The image on the cover suits this book well. It shows a tiny snow globe, a strange and artificial world (in the globe it snows, inexplicably, on a seemingly island full of palm trees), in perfect clarity. The globe's real-world surroundings (curtains? a shelf? a window?) are blurred and obscured.
Like the globe, each of these stories contains the minute details of an unsettling world -- a world, perhaps, where a stray cat grows to man-size, or a dead woman is trapped in limbo, or a young woman discovers the secret to eternal life. Or it might be a world more familiar to us but still unsettling, a world where sullen teens wish their parents ill and fathers are not equally kind to all their children.

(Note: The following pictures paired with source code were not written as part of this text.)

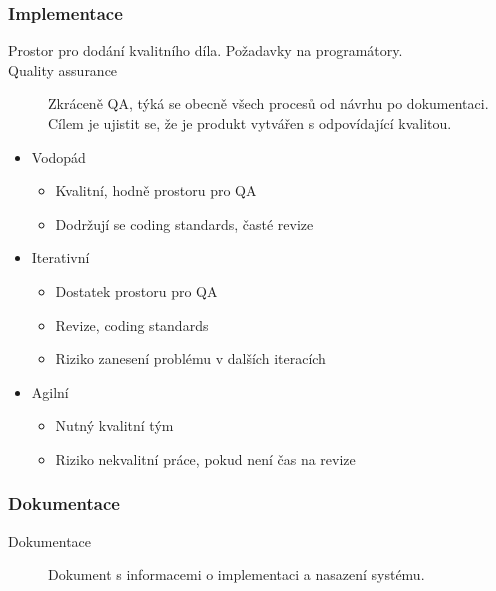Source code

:          \subsubsection{Implementace}
            \begin{description}
              \item[Prostor pro dodání kvalitního díla. Požadavky na programátory.]
              \item[Quality assurance] Zkráceně QA, týká se obecně všech procesů od návrhu po dokumentaci.
              Cílem je ujistit se, že je produkt vytvářen s odpovídající kvalitou.
            \end{description}

            \begin{itemize}
              \item Vodopád
                \begin{itemize}
                  \item Kvalitní, hodně prostoru pro QA
                  \item Dodržují se coding standards, časté revize
                \end{itemize}
              \item Iterativní
                \begin{itemize}
                  \item Dostatek prostoru pro QA
                  \item Revize, coding standards
                  \item Riziko zanesení problému v dalších iteracích
                \end{itemize}
              \item Agilní
                \begin{itemize}
                  \item Nutný kvalitní tým
                  \item Riziko nekvalitní práce, pokud není čas na revize
                \end{itemize}
            \end{itemize}

            \subsubsection{Dokumentace}
              \begin{description}
                \item[Dokumentace] Dokument s informacemi o implementaci a nasazení systému.
              \end{description}

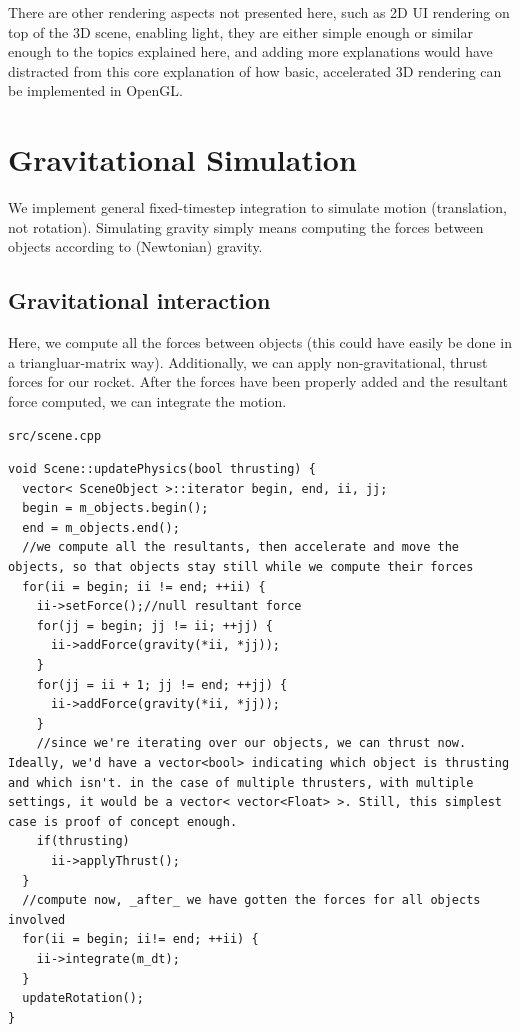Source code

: \documentclass{scrartcl}
\begin{document}
There are other rendering aspects not presented here, such as 2D UI rendering on top of the 3D scene, enabling light, they are either simple enough or similar enough to the topics explained here, and adding more explanations would have distracted from this core explanation of how basic, accelerated 3D rendering can be implemented in OpenGL.

\section{Gravitational Simulation}
We implement general fixed-timestep integration to simulate motion (translation, not rotation). Simulating gravity simply means computing the forces between objects according to (Newtonian) gravity.

\subsection{Gravitational interaction}

Here, we compute all the forces between objects (this could have easily be done in a triangluar-matrix way). Additionally, we can apply non-gravitational, thrust forces for our rocket. After the forces have been properly added and the resultant force computed, we can integrate the motion.

\lstinline{src/scene.cpp}
\begin{lstlisting}
void Scene::updatePhysics(bool thrusting) {
  vector< SceneObject >::iterator begin, end, ii, jj;
  begin = m_objects.begin();
  end = m_objects.end();
  //we compute all the resultants, then accelerate and move the objects, so that objects stay still while we compute their forces
  for(ii = begin; ii != end; ++ii) {
    ii->setForce();//null resultant force
    for(jj = begin; jj != ii; ++jj) {
      ii->addForce(gravity(*ii, *jj));
    }
    for(jj = ii + 1; jj != end; ++jj) {
      ii->addForce(gravity(*ii, *jj));
    }
    //since we're iterating over our objects, we can thrust now. Ideally, we'd have a vector<bool> indicating which object is thrusting and which isn't. in the case of multiple thrusters, with multiple settings, it would be a vector< vector<Float> >. Still, this simplest case is proof of concept enough. 
    if(thrusting)
      ii->applyThrust();
  }
  //compute now, _after_ we have gotten the forces for all objects involved
  for(ii = begin; ii!= end; ++ii) {
    ii->integrate(m_dt);
  }
  updateRotation();
}
\end{lstlisting}
\end{document}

The stories are perplexing, but not unpleasantly so, reminding me of Haruki Murakami's often puzzling fiction. They are loosely interlinked: certain characters and families appear in several stories, or different characters happen upon the same event (a dinner party, a fatal car accident) and interpret it in their own way. Themes and ideas, from classic mythology and pop culture tie the stories together as well: Buffy the Vampire Slayer, Star Trek, and Green Acres; Penelope, Artemis, Helios, Eos, and Hades.
The collection is framed by two stories about a pair of friends, Trudi and Charlene, whose world, despite the book's title, appears to be ending. In between, the stories gradually increase in emotional intensity and some of the last ones (The Bodies Vest, Temporal Anomaly) are more wrenching than disturbing.